What happened last time?
- Fed officials announced to no change to monetary policy
- Target range for Fed Funds Rate was therefore still between 2.00%-2.25%
- Fed was upbeat on U.S. economy and saw risks to outlook as “roughly balanced“
- Fed still had hiking bias
The Fed announced during the November 8 FOMC statement that it decided to maintain its current monetary policy, so the target range for the Federal Funds Rate was still between 2.00% – 2.25%.
The Fed also presented a rather upbeat assessment of the U.S. economy, noting that “the labor market has continued to strengthen and that economic activity has been rising at a strong rate.”
Moreover, the Fed judged that “Risks to the economic outlook appear roughly balanced.”
Given all that, the Fed maintained it hiking bias when it concluded that:
“[F]urther gradual increases in the target range for the federal funds rate will be consistent with sustained expansion of economic activity, strong labor market conditions, and inflation near the Committee’s symmetric 2 percent objective over the medium term.”
The decision to keep rates steady while keeping the door open for a December rate hike was within expectations. And the same can be said for the Fed’s upbeat assessment of the U.S. economy and “roughly balanced” outlook.
Even so, USD bulls jumped for joy and there was even some follow-through buying.
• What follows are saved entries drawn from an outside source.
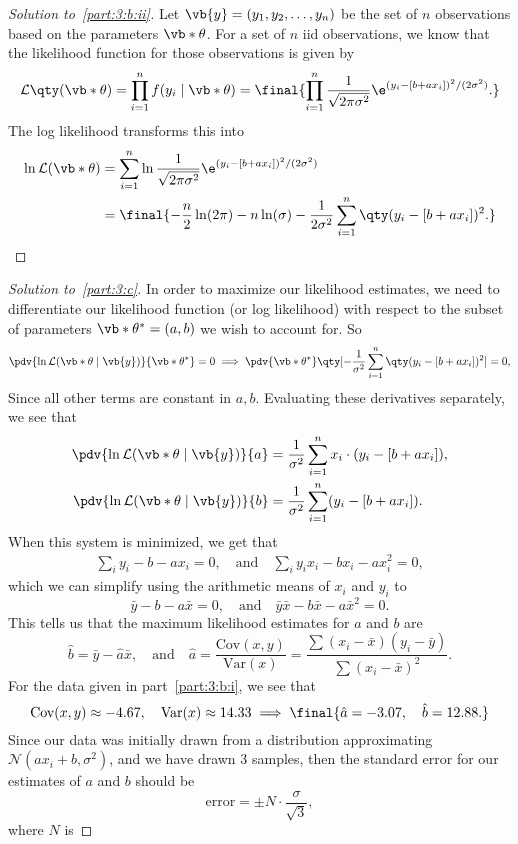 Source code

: \documentclass[10pt, physics]{homework}
\begin{document}
	\begin{proof}[Solution to~\ref{part:3:b:ii}]
		Let $\vb{y} = (y_1,y_2,\dots,y_n)$ be the set of $n$ observations based on the parameters $\vb*{\theta}$.
		For a set of $n$ iid observations, we know that the likelihood function for those observations is given by
		\[ \mathcal{L}\qty(\vb*{\theta}) = \prod_{i = 1}^n f(y_i \mid \vb*{\theta}) = \final{\prod_{i = 1}^n \frac{1}{\sqrt{2\pi\sigma^2}}\e^{(y_i-[b+ax_i])^2/(2\sigma^2)}.}\]
		The log likelihood transforms this into
		\begin{align*}
			\ln\mathcal{L}(\vb*{\theta}) &= \sum_{i = 1}^n \ln \frac{1}{\sqrt{2\pi\sigma^2}}\e^{(y_i-[b+ax_i])^2/(2\sigma^2)} \\
			& = \final{-\frac{n}{2}\ln(2\pi) - n\ln(\sigma) - \frac{1}{2\sigma^2}\sum_{i=1}^n\qty(y_i - [b + ax_i])^2.}\qedhere
		\end{align*}
	\end{proof}
	\begin{proof}[Solution to~\ref{part:3:c}]
		In order to maximize our likelihood estimates, we need to differentiate our likelihood function (or log likelihood) with respect to the subset of parameters $\vb*{\theta^*} = (a,b)$ we wish to account for.
		So
		\begin{align*}
			\pdv{\ln\mathcal{L}(\vb*{\theta} \mid \vb{y})}{\vb*{\theta^*}} = 0 \implies \pdv{\vb*{\theta^*}}\qty[-\frac{1}{\sigma^2}\sum_{i=1}^n \qty(y_i - [b + ax_i])^2] = 0,
		\end{align*}
		Since all other terms are constant in $a,b$.
		Evaluating these derivatives separately, we see that
		\begin{align*}
			\pdv{\ln\mathcal{L}(\vb*{\theta} \mid \vb{y})}{a} &= \frac{1}{\sigma^2}\sum_{i=1}^n x_i\cdot(y_i - [b + ax_i]), \\
			\pdv{\ln\mathcal{L}(\vb*{\theta} \mid \vb{y})}{b} &= \frac{1}{\sigma^2}\sum_{i=1}^n (y_i-[b+ax_i]).
		\end{align*}
		When this system is minimized, we get that
		\begin{align*}
			\sum_i y_i - b - ax_i = 0, \quad\text{and}\quad\sum_i y_ix_i - bx_i -ax_i^2 = 0,
		\end{align*}
		which we can simplify using the arithmetic means of $x_i$ and $y_i$ to 
		\[ \bar{y}-b-a\bar{x} = 0,\quad\text{and}\quad \bar{y}\bar{x}-b\bar{x}-a\bar{x}^2 = 0. \]
		This tells us that the maximum likelihood estimates for $a$ and $b$ are
		\[ \hat{b} = \bar{y} - \hat{a}\bar{x},\quad\text{and}\quad \hat{a} = \frac{\text{Cov}(x,y)}{\text{Var}(x)} = \frac{\sum (x_i-\bar{x})(y_i-\bar{y})}{\sum(x_i-\bar{x})^2}. \]
		For the data given in part~\ref{part:3:b:i}, we see that
		\[ \text{Cov}(x,y) \approx -4.67,\quad\text{Var}(x) \approx 14.33 \implies \final{\hat{a} = -3.07,\quad \hat{b} = 12.88.}\]
		Since our data was initially drawn from a distribution approximating $\mathcal{N}(ax_i+b,\sigma^2)$, and we have drawn 3 samples, then the standard error for our estimates of $a$ and $b$ should be 
		\[ \text{error} = \pm N\cdot\frac{\sigma}{\sqrt{3}}, \]
		where $N$ is 
	\end{proof}
\end{document}
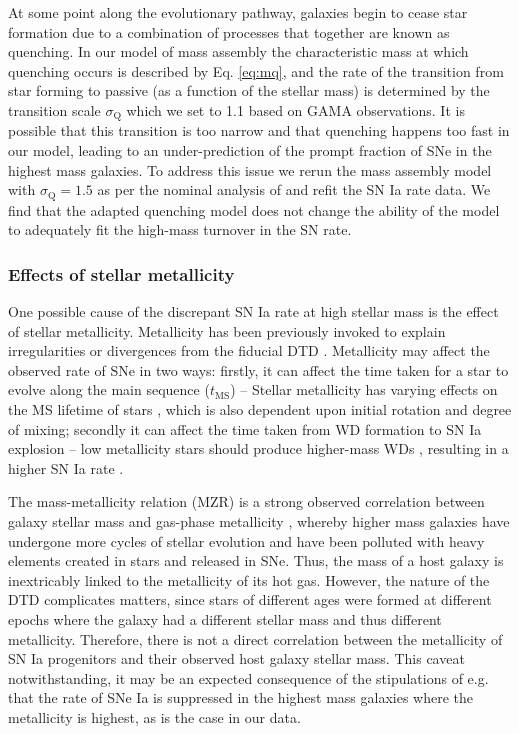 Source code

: \documentclass[fleqn,usenatbib]{mnras}
\begin{document}
At some point along the evolutionary pathway, galaxies begin to cease star formation due to a combination of processes that together are known as quenching. In our model of mass assembly the characteristic mass at which quenching occurs is described by Eq. \ref{eq:mq}, and the rate of the transition from star forming to passive (as a function of the stellar mass) is determined by the transition scale $\sigma_{\mathrm{Q}}$ which we set to 1.1 based on GAMA observations. It is possible that this transition is too narrow and that quenching happens too fast in our model, leading to an under-prediction of the prompt fraction of SNe in the highest mass galaxies. To address this issue we rerun the mass assembly model with $\sigma_{\mathrm{Q}} = 1.5$ as per the nominal analysis of \citet{Childress2014} and refit the SN Ia rate data. We find that the adapted quenching model does not change the ability of the model to adequately fit the high-mass turnover in the SN rate.

\subsubsection{Effects of stellar metallicity}

One possible cause of the discrepant SN Ia rate at high stellar mass is the effect of stellar metallicity. Metallicity has been previously invoked to explain irregularities or divergences from the fiducial DTD \citep[e.g.][]{Strolger2010,Meng2011,Kistler2013}. Metallicity may affect the observed rate of SNe in two ways: firstly, it can affect the time taken for a star to evolve along the main sequence ($t_{\mathrm{MS}}$) -- Stellar metallicity has varying effects on the MS lifetime of stars \citep[e.g.][]{Georgy2013,Amard2020}, which is also dependent upon initial rotation and degree of mixing; secondly it can affect the time taken from WD formation to SN Ia explosion -- low metallicity stars should produce higher-mass WDs \citep[e.g.][]{Umeda1999,Marigo2007}, resulting in a higher SN Ia rate \citep{Kistler2013}. 

The mass-metallicity relation (MZR) is a strong observed correlation between galaxy stellar mass and gas-phase metallicity \citep[e.g.][]{Tremonti2004}, whereby higher mass galaxies have undergone more cycles of stellar evolution and have been polluted with heavy elements created in stars and released in SNe. Thus, the mass of a host galaxy is inextricably linked to the metallicity of its hot gas. However, the nature of the DTD complicates matters, since stars of different ages were formed at different epochs where the galaxy had a different stellar mass and thus different metallicity. Therefore, there is not a direct correlation between the metallicity of SN Ia progenitors and their observed host galaxy stellar mass.  This caveat notwithstanding, it may be an expected consequence of the stipulations of e.g. \citet{Kistler2013} that the rate of SNe Ia is suppressed in the highest mass galaxies where the metallicity is highest, as is the case in our data.
\end{document}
What’s expected this time?
- Fed expected to announce a 25 bps rate hike
- Fed’s updated economic projections and dot plot will be released
- Presser will be held shortly after monetary policy decision is announced
- Fed will likely present an upbeat assessment of the U.S. economy
- Fed will likely reiterate that risk to outlook are “roughly balanced“
- Focus will be on Fed’s dot plot and projected path for Fed Funds Rate
- Fed may downgrade its growth forecasts
- Fed may downgrade the projected path for Fed Funds Rate
- Fed may change its forward guidance to sound more neutral or data-dependent
The Fed will be announcing its monetary policy decision tomorrow. And the base case scenario is that the Fed will announce another 25 basis points rate hike.
After all the minutes of the November FOMC meeting revealed that:
“[A]lmost all participants expressed the view that another increase in the target range for the federal funds rate was likely to be warranted fairly soon.”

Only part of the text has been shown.